Gwynn felt the hot angry tears behind her eyelids, and she forced them back. Just another thing to add to the downhill slide the day had suddenly taken. Just another thing.
She wanted Colin, and despised herself for it. Even if they were to regain their footing, how could she possibly tell him about Paul Stokes’ invasion of her home, of her security? He’d be furious. He’d demand she leave the cottage. Perhaps he’d go after Stokes. Dumbly she poured a bit more wine into the glass. The curtain over the broken window lifted again, fell. How could she not tell him? She’d need him to fix the window. She didn’t know how to glaze. He’d ask about the damage.
Her hands were still shaking, and she spilled wine on the counter. As she grabbed the sponge to wipe it away, the movement of damp air from the broken window touched her hot cheek. In the days of the construction company, she hadn’t had to know how to fix broken windows; she’d only had to make sure there were windows, and that the people responsible for them were paid. Colin could fix it, if he had glass and tools. But again, that meant she would have to call him, to tell him what had happened. She shrank from having to do that. She shrank from having to speak Paul Stokes’ name. Just that thought brought forth a wave of revulsion. Gwynn leaned over the sink, praying not to be sick.
33
THE BOTTLE, BOTH Colin and Martin had told her, was in the cellarway. Tonight, Gwynn decided she needed it. Wrapped in a blanket against the chill, the fire having long since gone out, she felt her way down the stairs, through the sitting room, and into the kitchen. The door was in the wall beyond the counter; she flicked on the overhead light and was momentarily blinded. The fluorescent ring buzzed. She opened the cellar door and could find no light switch there, so she turned back to the cupboard and grabbed the flashlight. The beam showed her the glitter of glass bottles of the shelf at the foot of the steps. A veritable arsenal of drink. Good on you, Gwynn.
She pulled the blanket tighter about her, navigating the stairs slowly, leaning into the rough stone wall for balance. She reached for the bottle of whisky—the only bottle not covered in a coat of dust—and with a sharp creak, the cellar door closed behind her. She swung around quickly.
An old house. A drafty house with a broken kitchen window. A house uneven on its foundations after all these years. Gwynn took a steadying breath, collected the whisky bottle, and carefully ascended the stairs.
The door wouldn’t open.
Gwynn lifted the latch and shook it. The door would not budge.
Not another one. The doors to the house, the garden, the dovecote conspired against her.
A gate that would not close. A door that would not open.
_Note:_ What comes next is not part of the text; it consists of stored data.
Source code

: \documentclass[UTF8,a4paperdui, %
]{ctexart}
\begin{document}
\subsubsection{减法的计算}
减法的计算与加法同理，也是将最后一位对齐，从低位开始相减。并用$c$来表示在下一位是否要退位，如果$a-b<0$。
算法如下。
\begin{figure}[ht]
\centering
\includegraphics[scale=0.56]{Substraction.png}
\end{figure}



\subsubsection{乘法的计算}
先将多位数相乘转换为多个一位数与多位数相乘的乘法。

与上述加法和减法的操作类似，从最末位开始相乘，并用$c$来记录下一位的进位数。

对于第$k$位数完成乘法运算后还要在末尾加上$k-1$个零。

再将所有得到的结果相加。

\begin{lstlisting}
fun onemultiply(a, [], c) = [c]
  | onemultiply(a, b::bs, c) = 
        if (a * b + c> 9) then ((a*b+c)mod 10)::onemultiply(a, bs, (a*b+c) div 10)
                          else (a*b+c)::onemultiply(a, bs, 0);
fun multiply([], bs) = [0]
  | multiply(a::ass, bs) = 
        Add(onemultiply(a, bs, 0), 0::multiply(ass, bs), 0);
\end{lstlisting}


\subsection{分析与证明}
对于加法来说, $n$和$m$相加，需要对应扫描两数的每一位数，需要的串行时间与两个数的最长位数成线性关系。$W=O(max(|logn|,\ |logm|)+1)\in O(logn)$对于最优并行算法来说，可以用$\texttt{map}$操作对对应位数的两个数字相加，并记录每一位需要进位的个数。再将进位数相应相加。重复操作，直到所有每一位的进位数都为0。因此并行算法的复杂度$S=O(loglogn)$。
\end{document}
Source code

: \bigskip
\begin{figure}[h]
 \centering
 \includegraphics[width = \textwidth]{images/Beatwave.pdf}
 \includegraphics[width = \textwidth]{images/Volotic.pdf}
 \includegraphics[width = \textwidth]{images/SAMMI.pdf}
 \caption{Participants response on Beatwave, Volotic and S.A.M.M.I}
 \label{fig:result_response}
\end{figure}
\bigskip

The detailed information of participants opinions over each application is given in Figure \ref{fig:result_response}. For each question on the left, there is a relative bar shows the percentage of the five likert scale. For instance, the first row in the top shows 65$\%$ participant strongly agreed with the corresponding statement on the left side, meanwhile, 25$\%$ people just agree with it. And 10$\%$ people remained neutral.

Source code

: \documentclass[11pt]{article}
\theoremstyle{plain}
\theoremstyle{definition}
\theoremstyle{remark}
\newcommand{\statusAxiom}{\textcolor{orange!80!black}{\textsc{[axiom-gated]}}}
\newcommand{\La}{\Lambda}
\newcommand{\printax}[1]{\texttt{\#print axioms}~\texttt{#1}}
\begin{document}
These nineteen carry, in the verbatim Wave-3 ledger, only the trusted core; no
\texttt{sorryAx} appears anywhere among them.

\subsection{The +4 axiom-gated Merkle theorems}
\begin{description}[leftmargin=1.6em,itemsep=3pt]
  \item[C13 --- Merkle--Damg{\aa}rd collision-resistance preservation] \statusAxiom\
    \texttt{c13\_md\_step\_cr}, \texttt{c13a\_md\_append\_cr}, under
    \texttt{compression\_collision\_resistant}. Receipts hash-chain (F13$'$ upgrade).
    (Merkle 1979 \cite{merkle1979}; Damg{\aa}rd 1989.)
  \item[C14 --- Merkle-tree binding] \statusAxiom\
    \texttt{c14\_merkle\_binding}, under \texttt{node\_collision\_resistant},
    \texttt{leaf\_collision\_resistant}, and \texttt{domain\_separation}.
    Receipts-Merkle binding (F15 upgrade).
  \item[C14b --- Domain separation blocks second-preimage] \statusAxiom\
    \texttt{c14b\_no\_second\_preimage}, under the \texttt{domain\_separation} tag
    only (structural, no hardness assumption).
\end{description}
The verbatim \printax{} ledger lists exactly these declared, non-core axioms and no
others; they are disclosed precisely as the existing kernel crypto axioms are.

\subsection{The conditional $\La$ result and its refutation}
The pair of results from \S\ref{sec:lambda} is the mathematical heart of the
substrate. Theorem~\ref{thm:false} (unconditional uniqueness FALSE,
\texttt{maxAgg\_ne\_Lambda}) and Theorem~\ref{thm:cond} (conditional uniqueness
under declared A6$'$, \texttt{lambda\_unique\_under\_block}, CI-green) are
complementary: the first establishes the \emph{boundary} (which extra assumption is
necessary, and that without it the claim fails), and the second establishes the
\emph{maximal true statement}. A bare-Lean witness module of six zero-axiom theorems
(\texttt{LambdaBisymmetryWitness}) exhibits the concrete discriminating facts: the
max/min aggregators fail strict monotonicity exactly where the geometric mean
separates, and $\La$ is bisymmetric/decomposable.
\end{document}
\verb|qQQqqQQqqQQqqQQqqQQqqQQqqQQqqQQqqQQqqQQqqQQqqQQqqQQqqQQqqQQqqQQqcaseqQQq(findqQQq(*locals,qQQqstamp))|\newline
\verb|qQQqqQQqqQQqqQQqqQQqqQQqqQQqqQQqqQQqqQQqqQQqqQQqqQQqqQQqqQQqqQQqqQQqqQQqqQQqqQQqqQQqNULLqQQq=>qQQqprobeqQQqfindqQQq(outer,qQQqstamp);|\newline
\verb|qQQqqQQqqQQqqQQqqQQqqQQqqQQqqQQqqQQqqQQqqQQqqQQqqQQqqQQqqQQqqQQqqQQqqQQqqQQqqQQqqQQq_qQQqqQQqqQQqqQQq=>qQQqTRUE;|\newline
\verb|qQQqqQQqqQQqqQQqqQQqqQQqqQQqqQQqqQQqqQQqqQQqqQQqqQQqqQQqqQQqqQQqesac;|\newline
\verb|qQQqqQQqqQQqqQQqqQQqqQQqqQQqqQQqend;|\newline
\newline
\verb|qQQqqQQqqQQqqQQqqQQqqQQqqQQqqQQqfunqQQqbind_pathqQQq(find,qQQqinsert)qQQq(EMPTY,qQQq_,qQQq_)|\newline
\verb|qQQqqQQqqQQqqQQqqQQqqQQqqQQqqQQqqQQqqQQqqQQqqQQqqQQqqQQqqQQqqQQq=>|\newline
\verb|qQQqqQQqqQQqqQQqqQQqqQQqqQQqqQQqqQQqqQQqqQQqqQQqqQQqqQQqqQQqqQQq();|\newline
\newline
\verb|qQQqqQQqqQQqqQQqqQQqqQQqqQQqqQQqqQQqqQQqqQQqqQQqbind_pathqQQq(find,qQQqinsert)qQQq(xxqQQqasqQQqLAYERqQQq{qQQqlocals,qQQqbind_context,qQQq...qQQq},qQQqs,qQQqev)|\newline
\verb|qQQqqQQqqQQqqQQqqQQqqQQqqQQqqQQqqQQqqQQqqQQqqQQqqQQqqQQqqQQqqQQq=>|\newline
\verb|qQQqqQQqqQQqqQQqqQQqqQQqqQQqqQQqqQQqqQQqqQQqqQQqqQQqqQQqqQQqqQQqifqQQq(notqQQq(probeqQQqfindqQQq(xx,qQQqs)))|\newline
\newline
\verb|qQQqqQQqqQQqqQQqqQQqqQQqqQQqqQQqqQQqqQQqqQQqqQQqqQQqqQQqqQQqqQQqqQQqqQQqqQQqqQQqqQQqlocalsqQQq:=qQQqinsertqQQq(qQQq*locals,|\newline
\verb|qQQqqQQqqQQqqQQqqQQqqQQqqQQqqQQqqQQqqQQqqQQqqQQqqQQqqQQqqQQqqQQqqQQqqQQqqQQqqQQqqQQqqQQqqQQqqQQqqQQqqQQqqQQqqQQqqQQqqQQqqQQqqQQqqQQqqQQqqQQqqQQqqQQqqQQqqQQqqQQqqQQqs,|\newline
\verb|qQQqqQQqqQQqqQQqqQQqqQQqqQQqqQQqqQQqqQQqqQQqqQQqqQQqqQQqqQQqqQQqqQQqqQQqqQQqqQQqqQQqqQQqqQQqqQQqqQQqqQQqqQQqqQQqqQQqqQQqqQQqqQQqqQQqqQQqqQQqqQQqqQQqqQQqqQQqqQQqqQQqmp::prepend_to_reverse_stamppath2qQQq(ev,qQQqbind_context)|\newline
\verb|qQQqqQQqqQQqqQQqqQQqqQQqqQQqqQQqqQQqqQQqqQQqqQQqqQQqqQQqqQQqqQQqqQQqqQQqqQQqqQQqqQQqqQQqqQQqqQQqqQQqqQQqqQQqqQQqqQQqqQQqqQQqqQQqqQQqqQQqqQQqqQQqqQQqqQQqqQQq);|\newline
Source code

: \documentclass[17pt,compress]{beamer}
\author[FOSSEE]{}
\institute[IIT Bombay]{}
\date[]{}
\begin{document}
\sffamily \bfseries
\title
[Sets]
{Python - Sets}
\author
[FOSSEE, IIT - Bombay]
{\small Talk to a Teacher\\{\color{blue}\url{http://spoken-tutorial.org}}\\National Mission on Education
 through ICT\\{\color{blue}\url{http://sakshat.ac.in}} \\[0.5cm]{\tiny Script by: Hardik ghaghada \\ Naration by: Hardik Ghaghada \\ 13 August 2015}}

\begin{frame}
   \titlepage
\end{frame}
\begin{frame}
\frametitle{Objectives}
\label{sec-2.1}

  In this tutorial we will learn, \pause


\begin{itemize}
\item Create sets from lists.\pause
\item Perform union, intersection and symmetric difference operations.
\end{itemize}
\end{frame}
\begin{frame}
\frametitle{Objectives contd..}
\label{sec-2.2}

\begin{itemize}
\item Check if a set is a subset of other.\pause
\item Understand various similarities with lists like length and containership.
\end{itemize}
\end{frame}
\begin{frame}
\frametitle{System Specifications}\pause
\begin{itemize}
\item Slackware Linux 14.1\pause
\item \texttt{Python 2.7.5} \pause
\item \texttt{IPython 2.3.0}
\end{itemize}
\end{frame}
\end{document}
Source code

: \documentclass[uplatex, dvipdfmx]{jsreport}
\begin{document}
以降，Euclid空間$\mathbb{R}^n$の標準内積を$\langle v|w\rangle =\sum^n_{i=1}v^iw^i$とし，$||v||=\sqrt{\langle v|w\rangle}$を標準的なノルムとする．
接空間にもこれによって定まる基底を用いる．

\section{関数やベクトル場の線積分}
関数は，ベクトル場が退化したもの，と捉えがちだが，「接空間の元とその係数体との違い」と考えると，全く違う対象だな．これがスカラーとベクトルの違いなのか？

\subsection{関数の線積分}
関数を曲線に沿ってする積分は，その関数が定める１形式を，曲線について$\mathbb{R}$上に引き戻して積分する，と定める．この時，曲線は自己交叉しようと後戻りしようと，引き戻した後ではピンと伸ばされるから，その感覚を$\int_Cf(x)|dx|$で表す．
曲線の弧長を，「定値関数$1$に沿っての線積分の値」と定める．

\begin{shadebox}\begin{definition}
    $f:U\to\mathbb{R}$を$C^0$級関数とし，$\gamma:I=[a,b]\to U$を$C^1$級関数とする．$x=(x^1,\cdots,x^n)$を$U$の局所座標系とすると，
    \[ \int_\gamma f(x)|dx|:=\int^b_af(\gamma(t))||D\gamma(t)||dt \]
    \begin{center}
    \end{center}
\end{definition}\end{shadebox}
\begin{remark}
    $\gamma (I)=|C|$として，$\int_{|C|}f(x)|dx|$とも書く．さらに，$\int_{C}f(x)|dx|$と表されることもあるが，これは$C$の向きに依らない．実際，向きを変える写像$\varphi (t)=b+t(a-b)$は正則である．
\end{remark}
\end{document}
Gwynn leaned her forehead against the door, trying to think. The blanket slipped from her shoulders. There was no point in pounding, no point in pushing or pulling or shouting. Gull Cottage would not acquiesce. She knew this. Yet a part of her brain fought against it. She tried to picture the latch on the other side, tried to imagine how the door might close itself, latch itself shut. The latch wouldn’t open. It had to be stuck, that was all. She lifted the handle and shook it some more. She leaned her weight into the wood. Nothing. Despite knowing it would do no good, she set the bottle on the step beside her, then kicked at the base of the door. Still nothing. Of course.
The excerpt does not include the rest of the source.